### [Activity]
Your answer must be the full set of records, copied exactly, with no pictures in it.

──────────────────────────────

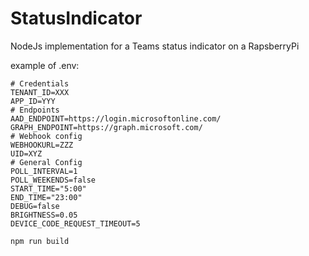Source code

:# StatusIndicator
NodeJs implementation for a Teams status indicator on a RapsberryPi

example of .env:
```
# Credentials
TENANT_ID=XXX
APP_ID=YYY
# Endpoints
AAD_ENDPOINT=https://login.microsoftonline.com/
GRAPH_ENDPOINT=https://graph.microsoft.com/
# Webhook config
WEBHOOKURL=ZZZ
UID=XYZ
# General Config
POLL_INTERVAL=1
POLL_WEEKENDS=false
START_TIME="5:00"
END_TIME="23:00"
DEBUG=false
BRIGHTNESS=0.05
DEVICE_CODE_REQUEST_TIMEOUT=5
```

`npm run build`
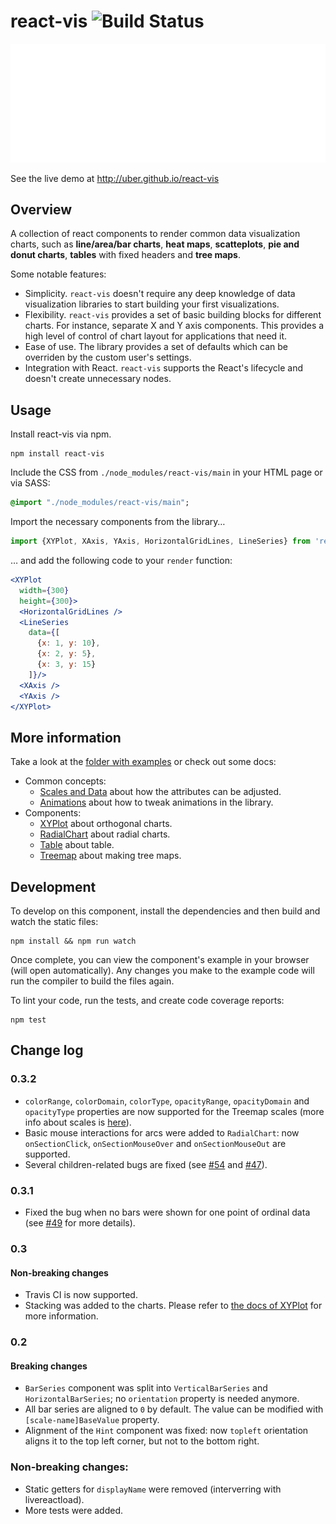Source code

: # react-vis ![Build Status](https://travis-ci.org/uber/react-vis.svg?branch=master)

![Demo of XYPlot](docs/assets/react-vis.gif?raw=true)

See the live demo at http://uber.github.io/react-vis

## Overview

A collection of react components to render common data visualization charts, such as **line/area/bar charts**, **heat maps**, **scatteplots**, **pie and donut charts**, **tables** with fixed headers and **tree maps**.

Some notable features:

- Simplicity. `react-vis` doesn't require any deep knowledge of data visualization libraries to start building your first visualizations.
- Flexibility. `react-vis` provides a set of basic building blocks for different charts. For instance, separate X and Y axis components. This provides a high level of control of chart layout for applications that need it.
- Ease of use. The library provides a set of defaults which can be overriden by the custom user's settings.
- Integration with React. `react-vis` supports the React's lifecycle and doesn't create unnecessary nodes.

## Usage

Install react-vis via npm.

```shell
npm install react-vis
```

Include the CSS from `./node_modules/react-vis/main` in your HTML page or via SASS:
```sass
@import "./node_modules/react-vis/main";
```

Import the necessary components from the library&hellip;

```jsx
import {XYPlot, XAxis, YAxis, HorizontalGridLines, LineSeries} from 'react-vis';
```

&hellip; and add the following code to your `render` function:

```jsx
<XYPlot
  width={300}
  height={300}>
  <HorizontalGridLines />
  <LineSeries
    data={[
      {x: 1, y: 10},
      {x: 2, y: 5},
      {x: 3, y: 15}
    ]}/>
  <XAxis />
  <YAxis />
</XYPlot>
```

## More information

Take a look at the [folder with examples](src/example) or check out some docs:

- Common concepts:
  * [Scales and Data](docs/scales-and-data.md) about how the attributes can be adjusted.
  * [Animations](docs/animation.md) about how to tweak animations in the library.
- Components:
  * [XYPlot](docs/xy-plot.md) about orthogonal charts.
  * [RadialChart](docs/radial-chart.md) about radial charts.
  * [Table](docs/table.md) about table.
  * [Treemap](docs/treemap.md) about making tree maps.

## Development

To develop on this component, install the dependencies and then build and watch the static files:

```
npm install && npm run watch
```

Once complete, you can view the component's example in your browser (will open automatically). Any changes you make to the example code will run the compiler to build the files again.

To lint your code, run the tests, and create code coverage reports:
```
npm test
```

## Change log

### 0.3.2

* `colorRange`, `colorDomain`, `colorType`, `opacityRange`, `opacityDomain` and `opacityType` properties are now supported for the Treemap scales (more info about scales is [here](docs/scales-and-data.md)).
* Basic mouse interactions for arcs were added to `RadialChart`: now `onSectionClick`, `onSectionMouseOver` and `onSectionMouseOut` are supported.
* Several children-related bugs are fixed (see [#54](https://github.com/uber-common/react-vis/issues/54) and [#47](https://github.com/uber-common/react-vis/issues/47)).

### 0.3.1

* Fixed the bug when no bars were shown for one point of ordinal data (see [#49](https://github.com/uber-common/react-vis/issues/49) for more details).

### 0.3

#### Non-breaking changes

* Travis CI is now supported.
* Stacking was added to the charts. Please refer to [the docs of XYPlot](https://github.com/uber-common/react-vis/blob/master/docs/xy-plot.md) for more information.

### 0.2

#### Breaking changes

* `BarSeries` component was split into `VerticalBarSeries` and `HorizontalBarSeries`; no `orientation` property is needed anymore.
* All bar series are aligned to `0` by default. The value can be modified with `[scale-name]BaseValue` property.
* Alignment of the `Hint` component was fixed: now `topleft` orientation aligns it to the top left corner, but not to the bottom right.

### Non-breaking changes:

* Static getters for `displayName` were removed (interverring with livereactload).
* More tests were added.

──────────────────────────────

### [Exercise output]
Source code

:# StatusIndicator
NodeJs implementation for a Teams status indicator on a RapsberryPi

example of .env:
```
# Credentials
TENANT_ID=XXX
APP_ID=YYY
# Endpoints
AAD_ENDPOINT=https://login.microsoftonline.com/
GRAPH_ENDPOINT=https://graph.microsoft.com/
# Webhook config
WEBHOOKURL=ZZZ
UID=XYZ
# General Config
POLL_INTERVAL=1
POLL_WEEKENDS=false
START_TIME="5:00"
END_TIME="23:00"
DEBUG=false
BRIGHTNESS=0.05
DEVICE_CODE_REQUEST_TIMEOUT=5
```

`npm run build`
Source code

: # react-vis ![Build Status](https://travis-ci.org/uber/react-vis.svg?branch=master)

![Demo of XYPlot](docs/assets/react-vis.gif?raw=true)

See the live demo at http://uber.github.io/react-vis

## Overview

A collection of react components to render common data visualization charts, such as **line/area/bar charts**, **heat maps**, **scatteplots**, **pie and donut charts**, **tables** with fixed headers and **tree maps**.

Some notable features:

- Simplicity. `react-vis` doesn't require any deep knowledge of data visualization libraries to start building your first visualizations.
- Flexibility. `react-vis` provides a set of basic building blocks for different charts. For instance, separate X and Y axis components. This provides a high level of control of chart layout for applications that need it.
- Ease of use. The library provides a set of defaults which can be overriden by the custom user's settings.
- Integration with React. `react-vis` supports the React's lifecycle and doesn't create unnecessary nodes.

## Usage

Install react-vis via npm.

```shell
npm install react-vis
```

Include the CSS from `./node_modules/react-vis/main` in your HTML page or via SASS:
```sass
@import "./node_modules/react-vis/main";
```

Import the necessary components from the library&hellip;

```jsx
import {XYPlot, XAxis, YAxis, HorizontalGridLines, LineSeries} from 'react-vis';
```

&hellip; and add the following code to your `render` function:

```jsx
<XYPlot
  width={300}
  height={300}>
  <HorizontalGridLines />
  <LineSeries
    data={[
      {x: 1, y: 10},
      {x: 2, y: 5},
      {x: 3, y: 15}
    ]}/>
  <XAxis />
  <YAxis />
</XYPlot>
```

## More information

Take a look at the [folder with examples](src/example) or check out some docs:

- Common concepts:
  * [Scales and Data](docs/scales-and-data.md) about how the attributes can be adjusted.
  * [Animations](docs/animation.md) about how to tweak animations in the library.
- Components:
  * [XYPlot](docs/xy-plot.md) about orthogonal charts.
  * [RadialChart](docs/radial-chart.md) about radial charts.
  * [Table](docs/table.md) about table.
  * [Treemap](docs/treemap.md) about making tree maps.

## Development

To develop on this component, install the dependencies and then build and watch the static files:

```
npm install && npm run watch
```

Once complete, you can view the component's example in your browser (will open automatically). Any changes you make to the example code will run the compiler to build the files again.

To lint your code, run the tests, and create code coverage reports:
```
npm test
```

## Change log

### 0.3.2

* `colorRange`, `colorDomain`, `colorType`, `opacityRange`, `opacityDomain` and `opacityType` properties are now supported for the Treemap scales (more info about scales is [here](docs/scales-and-data.md)).
* Basic mouse interactions for arcs were added to `RadialChart`: now `onSectionClick`, `onSectionMouseOver` and `onSectionMouseOut` are supported.
* Several children-related bugs are fixed (see [#54](https://github.com/uber-common/react-vis/issues/54) and [#47](https://github.com/uber-common/react-vis/issues/47)).

### 0.3.1

* Fixed the bug when no bars were shown for one point of ordinal data (see [#49](https://github.com/uber-common/react-vis/issues/49) for more details).

### 0.3

#### Non-breaking changes

* Travis CI is now supported.
* Stacking was added to the charts. Please refer to [the docs of XYPlot](https://github.com/uber-common/react-vis/blob/master/docs/xy-plot.md) for more information.

### 0.2

#### Breaking changes

* `BarSeries` component was split into `VerticalBarSeries` and `HorizontalBarSeries`; no `orientation` property is needed anymore.
* All bar series are aligned to `0` by default. The value can be modified with `[scale-name]BaseValue` property.
* Alignment of the `Hint` component was fixed: now `topleft` orientation aligns it to the top left corner, but not to the bottom right.

### Non-breaking changes:

* Static getters for `displayName` were removed (interverring with livereactload).
* More tests were added.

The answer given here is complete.